Albanese adds 5m to Australia-made drive

Push for manufacturing, security and politics

The loans will be drawn from Export Finance Australia (EFA), via the government’s $4 billion Critical Minerals Facility, as well from the Northern Australia Infrastructure Facility.

The announcement follows last month’s $840 million package of loans and grants to help Gina Rinehart-backed Arafura Rare Earths develop its Northern Territory mine and refinery.

Arafura’s funding – which includes about $495 million in loans from the Critical Minerals Facility, $200 million from the revamped Northern Australia Infrastructure Facility, and up to $115 million in federal export financing – will underpin Australia’s second rare earths refinery after federal taxpayers loaned $1.25 billion to Iluka for a facility at Eneabba in Western Australia.

The Critical Minerals Facility has now committed to support projects in Western Australia, South Australia, the Northern Territory and Queensland.

Mr Albanese announced last week his plans for a Future Made in Australia Act, which would be a series of loans, grants, subsidies, tax breaks and other investment incentives to lure capital to Australia, or stop it from leaving, to bolster clean energy and advanced manufacturing.

The critical-minerals strategy is a key element of the act, and it includes a national security element in that Australia and its allies need to ease dependence on China for supply.

There is also a political element – in that the prime minister is aware of the consequences of job losses in coal mining areas.

He recently announced $1 billion towards developing the manufacture of solar panels near the site of the decommissioned Liddell coal-fired power station in the NSW Hunter Valley.

Queensland launch

Wednesday’s announcement will be in the northern Queensland city of Gladstone, which relies heavily on gas and coal for jobs, and its at the heart of the marginal Coalition seat of Flynn.

“The global race for new jobs and new opportunities is on.

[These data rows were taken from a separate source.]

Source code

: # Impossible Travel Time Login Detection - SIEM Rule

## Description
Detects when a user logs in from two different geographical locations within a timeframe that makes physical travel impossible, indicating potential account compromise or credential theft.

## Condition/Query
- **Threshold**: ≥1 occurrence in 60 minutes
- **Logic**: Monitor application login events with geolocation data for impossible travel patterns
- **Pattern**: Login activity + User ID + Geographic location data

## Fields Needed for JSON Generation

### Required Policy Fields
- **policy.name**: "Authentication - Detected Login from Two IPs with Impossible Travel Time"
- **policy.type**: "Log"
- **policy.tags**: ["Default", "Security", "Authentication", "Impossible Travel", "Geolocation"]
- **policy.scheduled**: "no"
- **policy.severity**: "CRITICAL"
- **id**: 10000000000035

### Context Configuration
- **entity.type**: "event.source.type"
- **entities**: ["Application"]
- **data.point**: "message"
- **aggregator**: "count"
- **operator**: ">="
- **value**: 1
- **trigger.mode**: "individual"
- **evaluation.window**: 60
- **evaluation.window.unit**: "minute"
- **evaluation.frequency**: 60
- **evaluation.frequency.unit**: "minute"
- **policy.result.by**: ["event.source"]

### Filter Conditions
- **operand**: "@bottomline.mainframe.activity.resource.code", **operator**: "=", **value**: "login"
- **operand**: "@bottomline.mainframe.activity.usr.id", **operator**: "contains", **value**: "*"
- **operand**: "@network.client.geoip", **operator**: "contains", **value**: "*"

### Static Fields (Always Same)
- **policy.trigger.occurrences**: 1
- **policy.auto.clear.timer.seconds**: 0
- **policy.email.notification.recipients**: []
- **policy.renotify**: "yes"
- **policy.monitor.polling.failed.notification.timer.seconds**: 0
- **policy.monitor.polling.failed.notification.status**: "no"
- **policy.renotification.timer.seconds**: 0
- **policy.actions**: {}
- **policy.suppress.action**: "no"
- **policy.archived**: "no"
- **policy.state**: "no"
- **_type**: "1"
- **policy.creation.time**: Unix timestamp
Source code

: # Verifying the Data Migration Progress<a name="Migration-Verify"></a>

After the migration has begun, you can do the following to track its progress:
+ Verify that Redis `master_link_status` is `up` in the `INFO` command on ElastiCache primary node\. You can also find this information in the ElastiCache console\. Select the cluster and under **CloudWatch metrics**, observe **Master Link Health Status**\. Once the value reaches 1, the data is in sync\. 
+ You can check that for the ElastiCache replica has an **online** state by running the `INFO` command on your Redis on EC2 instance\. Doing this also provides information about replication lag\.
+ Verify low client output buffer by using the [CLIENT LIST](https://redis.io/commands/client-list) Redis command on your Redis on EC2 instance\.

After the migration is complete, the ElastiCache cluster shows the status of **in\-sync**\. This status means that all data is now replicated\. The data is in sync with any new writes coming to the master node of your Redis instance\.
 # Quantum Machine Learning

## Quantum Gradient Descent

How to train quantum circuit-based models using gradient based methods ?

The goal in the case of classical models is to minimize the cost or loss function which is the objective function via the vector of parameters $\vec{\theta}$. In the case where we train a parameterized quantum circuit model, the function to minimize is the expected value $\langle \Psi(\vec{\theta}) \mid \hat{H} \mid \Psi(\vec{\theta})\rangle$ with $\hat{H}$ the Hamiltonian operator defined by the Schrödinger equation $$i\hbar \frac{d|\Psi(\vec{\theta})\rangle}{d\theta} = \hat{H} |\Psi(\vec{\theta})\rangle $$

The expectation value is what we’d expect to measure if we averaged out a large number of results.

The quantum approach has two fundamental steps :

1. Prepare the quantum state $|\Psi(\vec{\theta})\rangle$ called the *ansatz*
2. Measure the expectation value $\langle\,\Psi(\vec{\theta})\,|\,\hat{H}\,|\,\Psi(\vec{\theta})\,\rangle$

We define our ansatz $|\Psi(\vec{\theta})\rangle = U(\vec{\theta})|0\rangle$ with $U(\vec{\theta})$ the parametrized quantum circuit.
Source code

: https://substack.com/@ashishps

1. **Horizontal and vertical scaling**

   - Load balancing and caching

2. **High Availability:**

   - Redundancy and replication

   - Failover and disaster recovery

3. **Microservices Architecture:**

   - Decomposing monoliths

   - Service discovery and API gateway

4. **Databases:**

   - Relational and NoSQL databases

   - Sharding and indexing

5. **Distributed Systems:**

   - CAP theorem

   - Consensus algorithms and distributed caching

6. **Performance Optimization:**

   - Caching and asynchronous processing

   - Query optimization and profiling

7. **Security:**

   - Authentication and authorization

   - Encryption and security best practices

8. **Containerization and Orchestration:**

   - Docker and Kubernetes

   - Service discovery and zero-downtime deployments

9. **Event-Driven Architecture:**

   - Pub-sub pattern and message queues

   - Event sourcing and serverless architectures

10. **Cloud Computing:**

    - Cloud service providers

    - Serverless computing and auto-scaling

Our government wants Australia to be in it to win it,” Mr Albanese said.

“These two critical-minerals projects will help secure good and secure jobs in manufacturing, and clean, reliable energy.”

The Future Made in Australia Act is designed to mimic the pulling power of the Biden administration’s massive Inflation Reduction Act, as well as schemes in other like-minded countries.

The move has rankled the Productivity Commission and other free-market exponents, but Mr Albanese said it was no longer just a matter of free market economics but national security and sovereign manufacturing capacity.